Singer-songwriter Géonne Hartman writes intimate folk songs about the sea, the mountains and first love. Her singles have truly beautiful covers that show incandescent flowers luring you to the dark bottom of the ocean. They are an apt illustration of the atmosphere in her songs, as Géonne’s voice draws you into a different world: a fairytale landscape of vocal harmonies and beautiful melodies, but rough and dark around the edges.
Under the header Catching Cultures: Party! Tweetakt is teaming up with the Catching Cultures Orchestra to present a whole day of cheerful music from all over the world on 3 July.
Imetlaâ makes traditional Amazigh music from the Rif region, but infuses it with countless other sounds and musical styles. The result?

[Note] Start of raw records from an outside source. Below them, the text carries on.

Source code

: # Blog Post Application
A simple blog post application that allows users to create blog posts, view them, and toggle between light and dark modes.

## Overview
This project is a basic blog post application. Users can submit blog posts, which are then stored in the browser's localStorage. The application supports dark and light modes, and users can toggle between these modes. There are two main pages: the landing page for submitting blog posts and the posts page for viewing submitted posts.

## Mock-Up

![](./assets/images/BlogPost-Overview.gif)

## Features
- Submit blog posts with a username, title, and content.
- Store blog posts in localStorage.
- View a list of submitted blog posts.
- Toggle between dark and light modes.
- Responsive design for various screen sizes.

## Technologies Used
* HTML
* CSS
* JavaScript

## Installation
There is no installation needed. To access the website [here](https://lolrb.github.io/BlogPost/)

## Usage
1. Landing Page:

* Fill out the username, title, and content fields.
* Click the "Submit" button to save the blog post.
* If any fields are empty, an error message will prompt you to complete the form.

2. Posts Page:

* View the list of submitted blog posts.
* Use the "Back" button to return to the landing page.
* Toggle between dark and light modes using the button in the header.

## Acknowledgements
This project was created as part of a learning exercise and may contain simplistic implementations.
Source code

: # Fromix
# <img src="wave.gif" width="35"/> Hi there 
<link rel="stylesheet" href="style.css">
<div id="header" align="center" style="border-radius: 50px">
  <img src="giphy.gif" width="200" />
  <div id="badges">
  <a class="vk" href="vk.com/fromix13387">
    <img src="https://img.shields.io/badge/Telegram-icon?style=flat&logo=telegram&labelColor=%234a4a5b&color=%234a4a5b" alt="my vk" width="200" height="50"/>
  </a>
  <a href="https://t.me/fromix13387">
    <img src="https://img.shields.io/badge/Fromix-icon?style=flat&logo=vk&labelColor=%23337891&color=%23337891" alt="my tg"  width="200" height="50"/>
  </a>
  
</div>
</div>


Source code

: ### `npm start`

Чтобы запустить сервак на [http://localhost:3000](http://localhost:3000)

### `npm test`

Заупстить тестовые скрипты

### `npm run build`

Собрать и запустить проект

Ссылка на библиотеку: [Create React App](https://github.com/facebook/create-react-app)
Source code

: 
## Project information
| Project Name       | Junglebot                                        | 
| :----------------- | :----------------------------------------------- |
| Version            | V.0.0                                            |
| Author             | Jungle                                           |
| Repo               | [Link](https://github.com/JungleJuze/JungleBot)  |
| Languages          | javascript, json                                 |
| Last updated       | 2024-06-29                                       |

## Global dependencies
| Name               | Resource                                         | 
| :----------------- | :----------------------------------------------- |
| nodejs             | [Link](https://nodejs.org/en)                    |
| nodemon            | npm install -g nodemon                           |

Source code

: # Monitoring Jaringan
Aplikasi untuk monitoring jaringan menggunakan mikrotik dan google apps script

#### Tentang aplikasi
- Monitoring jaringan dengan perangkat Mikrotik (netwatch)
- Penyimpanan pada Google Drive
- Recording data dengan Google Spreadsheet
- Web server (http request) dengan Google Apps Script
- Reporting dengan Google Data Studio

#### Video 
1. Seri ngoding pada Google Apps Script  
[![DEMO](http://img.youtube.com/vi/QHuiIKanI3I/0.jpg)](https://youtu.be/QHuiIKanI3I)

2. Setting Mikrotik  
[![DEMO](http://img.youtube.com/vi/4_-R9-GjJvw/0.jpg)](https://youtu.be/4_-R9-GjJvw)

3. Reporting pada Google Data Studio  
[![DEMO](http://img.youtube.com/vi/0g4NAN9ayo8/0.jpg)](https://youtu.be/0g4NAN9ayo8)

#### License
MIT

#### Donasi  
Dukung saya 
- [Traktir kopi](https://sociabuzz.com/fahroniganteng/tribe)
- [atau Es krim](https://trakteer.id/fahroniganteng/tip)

Swinging crossovers spiked with Latin, dance and rock influences, tackling big themes like homesickness, hope, and unattainable love.
Composer Cengiz Arslanpay owns a huge collection of flutes in all shapes and sizes and from a wide range of cultures and continents. He plays them all, but he really comes into his own when he plays the Ney (a reed flute). In his music, he mixes his flutes and other more traditional instruments with electronic sounds.
The African jazz and blues band Superlandaya played years ago on the biggest stages of Guinea, the homeland of frontman Amara Diabate. After a few years in Utrecht, he decided to breathe new life into the group and give it a more modern look. This is how he came to the current line-up of kora, sax, djembe and dundun.
Catching Cultures Orchestra
The Catching Cultures Orchestra is an orchestra from Utrecht that features a large horn section complemented with drums, ney, saz, derbouka, ud and vocals. Some of the musicians were born and/or raised here, while others are newcomers who came to Utrecht as migrants or refugees. The music they make consists partly of adaptations of classic and popular music from the Middle East, and partly of the orchestra’s own compositions, with influences from Utrecht and the musicians’ various countries of origin.